叔母の面倒を一緒に看てきた叔母の妹・母が急死…相続人は全部で10人!?叔母は姪宛ての相続を希望…それでも養子縁組より公正遺言証書が得なワケ【相続の専門家が解説】

叔母の面倒を一緒に看てきた叔母の妹・母が急死…相続人は全部で10人!?叔母は姪宛ての相続を希望…それでも養子縁組より公正遺言証書が得なワケ【相続の専門家が解説】
(※写真はイメージです/PIXTA)

母と一緒に母の姉である伯母の面倒を看てきた真理子さん(仮名)。伯母は母と真理子さんへの財産相続を希望していたものの、ある日母が急死…全部で10人いる相続人のなかから真理子さんへの相続を実現させるための方法には養子縁組と公正遺言証書の作成、二つの方法があるそうで。相続実務士である曽根惠子氏(株式会社夢相続代表取締役)はどちらの方法を提案したのでしょうか。

配偶者を亡くした伯母には子どもがいない

45歳の女性・真理子さん(仮名)が相談に来られました。母親の姉にあたる94歳の伯母の相続のことでどうすればいいか迷っているとのことで、事情を聞いてみました。

 

伯母は配偶者を亡くして一人暮らしをしていましたが、90代を過ぎて自宅での生活が大変となり、現在は老人ホームで暮らしているといいます。
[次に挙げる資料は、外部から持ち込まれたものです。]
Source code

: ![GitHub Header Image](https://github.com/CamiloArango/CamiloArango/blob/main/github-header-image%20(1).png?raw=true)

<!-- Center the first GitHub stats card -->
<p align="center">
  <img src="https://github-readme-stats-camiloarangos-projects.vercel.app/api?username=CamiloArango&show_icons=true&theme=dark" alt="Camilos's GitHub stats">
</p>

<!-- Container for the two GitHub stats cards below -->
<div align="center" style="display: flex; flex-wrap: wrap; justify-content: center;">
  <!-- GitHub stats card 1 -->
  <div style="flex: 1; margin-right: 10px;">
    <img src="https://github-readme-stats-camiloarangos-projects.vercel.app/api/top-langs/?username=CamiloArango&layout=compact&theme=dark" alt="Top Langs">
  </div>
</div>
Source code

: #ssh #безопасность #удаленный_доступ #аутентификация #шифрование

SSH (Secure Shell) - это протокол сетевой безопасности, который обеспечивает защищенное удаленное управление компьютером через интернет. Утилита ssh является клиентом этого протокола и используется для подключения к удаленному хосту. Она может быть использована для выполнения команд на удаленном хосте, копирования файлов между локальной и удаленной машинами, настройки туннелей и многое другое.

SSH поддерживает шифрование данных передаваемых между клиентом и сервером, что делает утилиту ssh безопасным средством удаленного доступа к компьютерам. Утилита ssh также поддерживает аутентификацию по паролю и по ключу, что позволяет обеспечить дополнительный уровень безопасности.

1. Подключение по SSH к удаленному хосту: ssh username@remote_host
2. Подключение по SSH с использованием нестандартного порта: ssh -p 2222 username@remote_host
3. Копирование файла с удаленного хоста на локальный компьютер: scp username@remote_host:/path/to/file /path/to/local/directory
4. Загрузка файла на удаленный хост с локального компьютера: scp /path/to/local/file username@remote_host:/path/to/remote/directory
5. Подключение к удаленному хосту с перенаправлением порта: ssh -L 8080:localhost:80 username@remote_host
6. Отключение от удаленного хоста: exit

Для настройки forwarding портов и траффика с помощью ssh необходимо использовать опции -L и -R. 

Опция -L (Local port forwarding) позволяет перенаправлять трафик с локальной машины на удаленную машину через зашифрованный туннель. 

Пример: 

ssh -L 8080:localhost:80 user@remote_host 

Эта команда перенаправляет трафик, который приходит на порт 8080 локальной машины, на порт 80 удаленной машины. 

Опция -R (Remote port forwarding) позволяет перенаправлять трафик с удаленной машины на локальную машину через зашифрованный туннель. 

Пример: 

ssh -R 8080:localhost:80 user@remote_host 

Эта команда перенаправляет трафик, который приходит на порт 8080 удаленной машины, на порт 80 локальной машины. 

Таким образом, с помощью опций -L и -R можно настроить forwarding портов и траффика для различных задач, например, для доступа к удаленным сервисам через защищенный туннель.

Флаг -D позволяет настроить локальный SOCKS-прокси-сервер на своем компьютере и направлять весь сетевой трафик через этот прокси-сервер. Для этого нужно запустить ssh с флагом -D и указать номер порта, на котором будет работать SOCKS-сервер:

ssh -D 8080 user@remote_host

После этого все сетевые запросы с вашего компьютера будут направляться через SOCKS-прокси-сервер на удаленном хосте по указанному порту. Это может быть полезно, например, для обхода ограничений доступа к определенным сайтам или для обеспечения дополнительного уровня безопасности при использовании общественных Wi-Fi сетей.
その伯母には子どもがなく、伯母が亡くなった時の相続人はきょうだいしまいになります。

 

伯母は6人きょうだいの一番上の長女で、下に長男、次男、次女、三女、四女の5人がいますが、そのうち健在なのは真理子さんの母親を除くと次男だけで他は全員亡くなっているそうです。真理子さんの母親は一番下の四女にあたります。

面倒を看ていた妹が先に亡くなる

真理子さんの母親は一番下ということもあり、伯母とは一回り以上も離れています。伯母も一番下の妹ということで、真理子さんの母親をいちばん可愛く思っていたようで、ずっと交流がありました。そうしたことから真理子さんも伯母のことはとても身近な存在だったと言えます。

 

真理子さんの母親は、伯母が80代になる頃から定期的に通ってはいろいろと面倒を看てきました。伯母もそんな妹を頼りにして預金の管理など任せてきました。

 

ところが、そんな母親が脳梗塞で急死してしまったのです。母親が亡くなったことによってその子であるМさんも伯母の代襲相続人になったというわけです。

伯母の相続人はきょうだいと甥姪で10人!

伯母の配偶者は5年前に亡くなり、公正証書遺言により、妻である伯母が夫の全財産を受け取ることができて、いまは叔母の財産になっています。

 

伯母の財産は自宅マンション、賃貸している区分マンションが4部屋、そしてアパートが1棟。すべて合わせて不動産評価は6400万円。預金が3000万円あり、合わせた伯母の財産は9400万円と試算できました。

 

伯母はもともと6人きょうだいですが、伯母と次男以外の4人がもう亡くなっています。その子が代襲相続人となりますので、法定相続人は長男の子2人、次男、次女の子2人、三女の子2人、四女の子3人(Мさんは四女の長女)で10人となります。

伯母の面倒は亡き母親と真理子さん家族が看てきた

伯母がひとり暮らしになってからは真理子さんの母親が毎週マンションに行ってはお金の管理や賃貸物件の管理をサポートしてきましたので、伯母は自分の財産は真理子さんの母親か、姪の真理子さんに託したと常々言ってくれていました。

 

真理子さんは独身で、実家で両親と同居していますので、母親が伯母さんのマンションに行くときには一緒に行き、掃除や買い物を手伝っていました。ですから伯母の発言は自然な流れだと言えます。

 

真理子さんの妹二人は離れたところに嫁いでいて、伯母の面倒を看る余裕がないため、伯母の意向に関しては異論はないと言います。

 

健在の伯父は80代と高齢で伯母のところに行くこともできず、他の代襲相続人は離れたところに住んでおり普段の行き来がないことから、今後、伯母の介護を引き受けてくれる見込みはありません。